— Try it —
Where a line in the records below contains the string "Working", tally it; give only the final number.

Stored data:
——
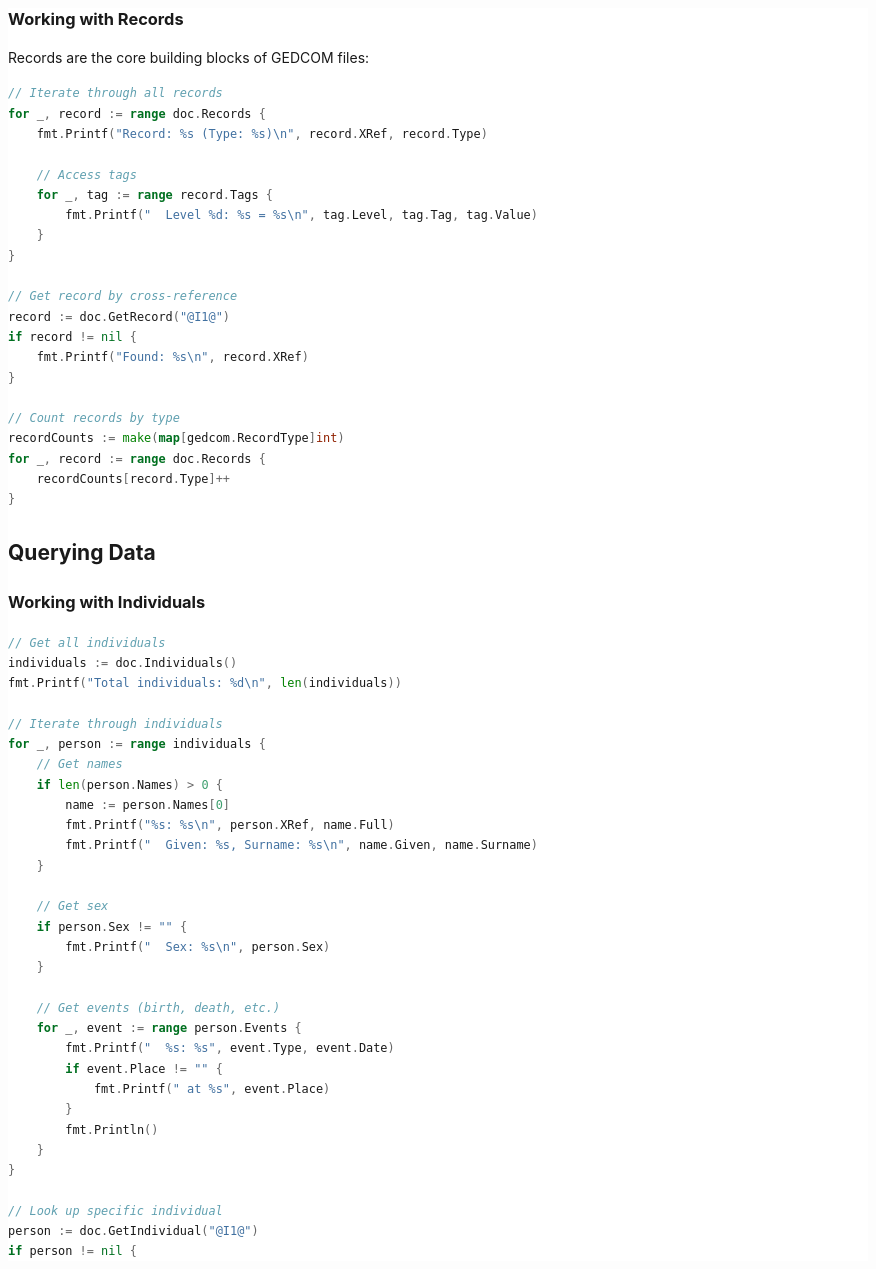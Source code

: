 ### Working with Records

Records are the core building blocks of GEDCOM files:

```go
// Iterate through all records
for _, record := range doc.Records {
    fmt.Printf("Record: %s (Type: %s)\n", record.XRef, record.Type)

    // Access tags
    for _, tag := range record.Tags {
        fmt.Printf("  Level %d: %s = %s\n", tag.Level, tag.Tag, tag.Value)
    }
}

// Get record by cross-reference
record := doc.GetRecord("@I1@")
if record != nil {
    fmt.Printf("Found: %s\n", record.XRef)
}

// Count records by type
recordCounts := make(map[gedcom.RecordType]int)
for _, record := range doc.Records {
    recordCounts[record.Type]++
}
```

## Querying Data

### Working with Individuals

```go
// Get all individuals
individuals := doc.Individuals()
fmt.Printf("Total individuals: %d\n", len(individuals))

// Iterate through individuals
for _, person := range individuals {
    // Get names
    if len(person.Names) > 0 {
        name := person.Names[0]
        fmt.Printf("%s: %s\n", person.XRef, name.Full)
        fmt.Printf("  Given: %s, Surname: %s\n", name.Given, name.Surname)
    }

    // Get sex
    if person.Sex != "" {
        fmt.Printf("  Sex: %s\n", person.Sex)
    }

    // Get events (birth, death, etc.)
    for _, event := range person.Events {
        fmt.Printf("  %s: %s", event.Type, event.Date)
        if event.Place != "" {
            fmt.Printf(" at %s", event.Place)
        }
        fmt.Println()
    }
}

// Look up specific individual
person := doc.GetIndividual("@I1@")
if person != nil {
```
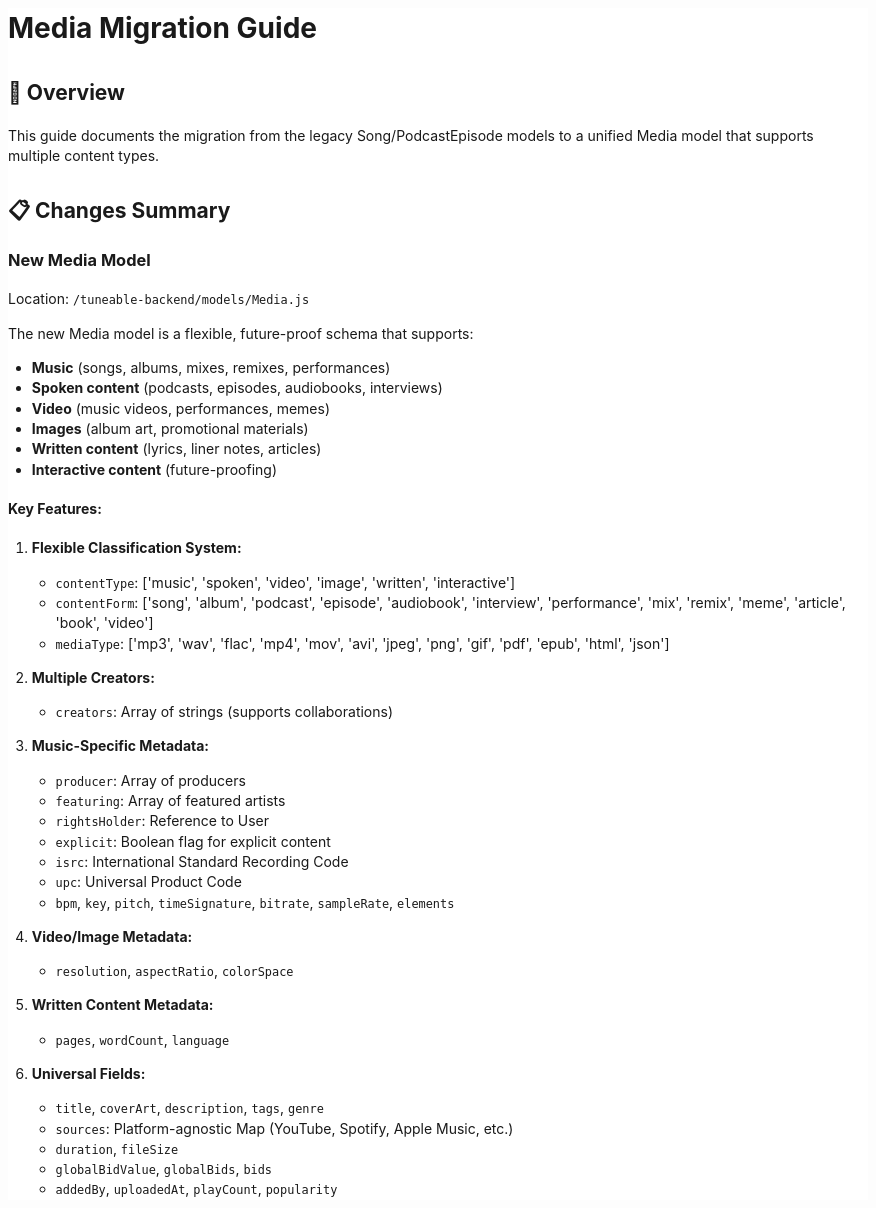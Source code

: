 # Media Migration Guide

## 🎯 Overview

This guide documents the migration from the legacy Song/PodcastEpisode models to a unified Media model that supports multiple content types.

## 📋 Changes Summary

### **New Media Model**
Location: `/tuneable-backend/models/Media.js`

The new Media model is a flexible, future-proof schema that supports:
- **Music** (songs, albums, mixes, remixes, performances)
- **Spoken content** (podcasts, episodes, audiobooks, interviews)
- **Video** (music videos, performances, memes)
- **Images** (album art, promotional materials)
- **Written content** (lyrics, liner notes, articles)
- **Interactive content** (future-proofing)

#### Key Features:
1. **Flexible Classification System:**
   - `contentType`: ['music', 'spoken', 'video', 'image', 'written', 'interactive']
   - `contentForm`: ['song', 'album', 'podcast', 'episode', 'audiobook', 'interview', 'performance', 'mix', 'remix', 'meme', 'article', 'book', 'video']
   - `mediaType`: ['mp3', 'wav', 'flac', 'mp4', 'mov', 'avi', 'jpeg', 'png', 'gif', 'pdf', 'epub', 'html', 'json']

2. **Multiple Creators:**
   - `creators`: Array of strings (supports collaborations)

3. **Music-Specific Metadata:**
   - `producer`: Array of producers
   - `featuring`: Array of featured artists
   - `rightsHolder`: Reference to User
   - `explicit`: Boolean flag for explicit content
   - `isrc`: International Standard Recording Code
   - `upc`: Universal Product Code
   - `bpm`, `key`, `pitch`, `timeSignature`, `bitrate`, `sampleRate`, `elements`

4. **Video/Image Metadata:**
   - `resolution`, `aspectRatio`, `colorSpace`

5. **Written Content Metadata:**
   - `pages`, `wordCount`, `language`

6. **Universal Fields:**
   - `title`, `coverArt`, `description`, `tags`, `genre`
   - `sources`: Platform-agnostic Map (YouTube, Spotify, Apple Music, etc.)
   - `duration`, `fileSize`
   - `globalBidValue`, `globalBids`, `bids`
   - `addedBy`, `uploadedAt`, `playCount`, `popularity`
——
— Output —
2